“I just got a job offer from my dream company 🤩… making $15,000 less than I make now. 🤦♂️
Should I take the job?”
I’ve been asked some version of this question many times. The honest answer is… it depends. You’d be shocked how far taking a cut like this can set you back.
The average annual raise in the US is 3%. If a person making $100,000 a year takes a $15,000 pay cut, assuming average raises, it will take six years before they’re back to making six figures again. In that same time, the person who stayed at the job paying $100k could be making as much as $123k/year with only average annual raises.

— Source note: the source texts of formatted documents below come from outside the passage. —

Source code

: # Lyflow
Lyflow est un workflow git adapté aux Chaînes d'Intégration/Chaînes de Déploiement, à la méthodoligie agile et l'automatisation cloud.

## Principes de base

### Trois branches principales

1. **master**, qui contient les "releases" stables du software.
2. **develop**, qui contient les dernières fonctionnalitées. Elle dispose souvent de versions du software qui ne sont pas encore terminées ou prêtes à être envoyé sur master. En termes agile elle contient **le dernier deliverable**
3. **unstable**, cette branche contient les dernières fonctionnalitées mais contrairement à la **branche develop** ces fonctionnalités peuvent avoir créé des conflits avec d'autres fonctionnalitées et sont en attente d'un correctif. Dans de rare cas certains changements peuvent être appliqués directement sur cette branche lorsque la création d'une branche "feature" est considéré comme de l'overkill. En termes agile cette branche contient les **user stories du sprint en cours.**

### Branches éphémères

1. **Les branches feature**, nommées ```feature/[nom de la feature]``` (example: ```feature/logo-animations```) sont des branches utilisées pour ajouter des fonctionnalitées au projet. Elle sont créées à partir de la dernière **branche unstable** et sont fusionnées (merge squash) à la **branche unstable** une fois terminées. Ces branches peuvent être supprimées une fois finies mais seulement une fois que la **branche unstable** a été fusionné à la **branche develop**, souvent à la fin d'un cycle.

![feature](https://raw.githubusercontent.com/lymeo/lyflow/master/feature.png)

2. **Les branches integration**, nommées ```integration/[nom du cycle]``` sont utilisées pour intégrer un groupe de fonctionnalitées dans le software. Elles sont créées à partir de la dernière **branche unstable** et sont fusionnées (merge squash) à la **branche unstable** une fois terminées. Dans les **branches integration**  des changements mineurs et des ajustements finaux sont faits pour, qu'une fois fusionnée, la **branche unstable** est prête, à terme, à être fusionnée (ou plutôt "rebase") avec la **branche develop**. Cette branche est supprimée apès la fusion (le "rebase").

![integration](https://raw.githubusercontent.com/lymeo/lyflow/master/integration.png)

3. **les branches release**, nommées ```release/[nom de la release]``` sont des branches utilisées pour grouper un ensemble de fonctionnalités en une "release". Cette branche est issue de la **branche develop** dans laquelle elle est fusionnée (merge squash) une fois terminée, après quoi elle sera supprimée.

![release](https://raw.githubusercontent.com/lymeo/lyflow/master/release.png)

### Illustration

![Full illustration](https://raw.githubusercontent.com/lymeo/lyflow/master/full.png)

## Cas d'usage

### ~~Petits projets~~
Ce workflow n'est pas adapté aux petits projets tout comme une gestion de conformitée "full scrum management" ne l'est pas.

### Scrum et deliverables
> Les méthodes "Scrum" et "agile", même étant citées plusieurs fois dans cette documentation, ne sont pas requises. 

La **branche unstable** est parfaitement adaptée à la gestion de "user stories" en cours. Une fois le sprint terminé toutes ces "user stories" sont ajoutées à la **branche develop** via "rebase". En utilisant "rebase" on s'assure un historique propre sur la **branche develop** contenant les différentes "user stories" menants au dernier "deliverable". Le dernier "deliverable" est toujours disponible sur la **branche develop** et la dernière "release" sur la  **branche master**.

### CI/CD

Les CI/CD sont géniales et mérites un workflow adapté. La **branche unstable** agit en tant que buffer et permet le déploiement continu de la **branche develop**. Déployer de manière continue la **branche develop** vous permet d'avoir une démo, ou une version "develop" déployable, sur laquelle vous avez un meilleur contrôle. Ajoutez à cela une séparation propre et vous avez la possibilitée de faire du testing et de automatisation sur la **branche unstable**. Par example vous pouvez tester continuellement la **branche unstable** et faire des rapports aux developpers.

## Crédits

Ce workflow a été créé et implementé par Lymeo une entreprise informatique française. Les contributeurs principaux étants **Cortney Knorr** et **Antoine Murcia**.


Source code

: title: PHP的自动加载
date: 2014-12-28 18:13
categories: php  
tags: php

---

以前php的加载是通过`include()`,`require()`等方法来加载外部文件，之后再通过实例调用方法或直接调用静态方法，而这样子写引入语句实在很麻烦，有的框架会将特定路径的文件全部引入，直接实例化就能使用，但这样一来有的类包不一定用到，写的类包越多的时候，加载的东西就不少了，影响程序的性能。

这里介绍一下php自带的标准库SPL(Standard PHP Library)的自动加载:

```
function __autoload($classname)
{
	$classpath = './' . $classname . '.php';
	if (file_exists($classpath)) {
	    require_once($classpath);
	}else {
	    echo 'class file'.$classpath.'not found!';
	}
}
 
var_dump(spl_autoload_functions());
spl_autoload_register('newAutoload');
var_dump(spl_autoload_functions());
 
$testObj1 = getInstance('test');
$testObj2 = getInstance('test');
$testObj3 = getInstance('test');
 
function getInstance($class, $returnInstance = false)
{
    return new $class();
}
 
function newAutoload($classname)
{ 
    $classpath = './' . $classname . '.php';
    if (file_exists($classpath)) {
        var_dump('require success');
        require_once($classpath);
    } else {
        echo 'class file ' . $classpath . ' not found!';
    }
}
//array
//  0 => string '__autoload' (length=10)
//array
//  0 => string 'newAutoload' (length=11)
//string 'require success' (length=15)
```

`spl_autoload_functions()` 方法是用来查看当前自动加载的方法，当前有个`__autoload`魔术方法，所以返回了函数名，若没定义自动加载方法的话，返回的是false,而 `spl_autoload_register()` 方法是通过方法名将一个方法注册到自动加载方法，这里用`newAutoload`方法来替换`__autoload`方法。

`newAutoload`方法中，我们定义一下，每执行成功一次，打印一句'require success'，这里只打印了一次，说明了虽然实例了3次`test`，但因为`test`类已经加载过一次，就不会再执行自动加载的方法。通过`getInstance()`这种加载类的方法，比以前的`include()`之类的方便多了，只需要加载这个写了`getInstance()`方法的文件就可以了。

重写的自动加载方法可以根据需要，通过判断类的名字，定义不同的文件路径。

But changing jobs doesn’t have to mean taking a big pay cut. In fact, the biggest raises (about 14% on average) tend to come when you change companies. People will often warn about “job hopping” and how several short stints in a row on your resume can look like a red flag. However, strategic job changes even once every 5 or 10 years can yield huge changes in your total lifetime earnings.
Let’s look at final salary and total earnings over a 25 year period for these 3 scenarios…
The person who took the pay cut: $172k / $3.2m
The person who stayed put: $209k / $3.9m
The person who strategically changed jobs twice: $256k / $4.2m
People work for reasons other than just money. You may hate your job, be burned out, or you might just want to follow your passion and pursue an entirely different field. There’s nothing wrong with deciding to take a job at a lower salary for one of these or other reasons. Sometimes you have to take a small step backward in order to make a giant leap forward.
But it’s important to make sure you understand how much it could end up costing you in the long run.